*** RECORDS SHOWN ***
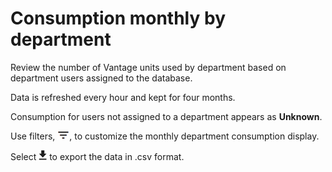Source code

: # Consumption monthly by department

Review the number of Vantage units used by department based on department users assigned to the database.

Data is refreshed every hour and kept for four months.

Consumption for users not assigned to a department appears as **Unknown**.

Use filters, ![FilterIcon.png](../Images/FilterIcon.png), to customize the monthly department consumption display.

Select  ![ConsumptionExport.png](../Images/ConsumptionExport.png) to export the data in .csv format.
*** End of RECORDS SHOWN ***
• WHAT IS NEEDED: Please transcribe exactly the line containing "Data is refreshed" and every line after it to the end of the data, and no other lines.

• RESULT:
Data is refreshed every hour and kept for four months.

Consumption for users not assigned to a department appears as **Unknown**.

Use filters, ![FilterIcon.png](../Images/FilterIcon.png), to customize the monthly department consumption display.

Select  ![ConsumptionExport.png](../Images/ConsumptionExport.png) to export the data in .csv format.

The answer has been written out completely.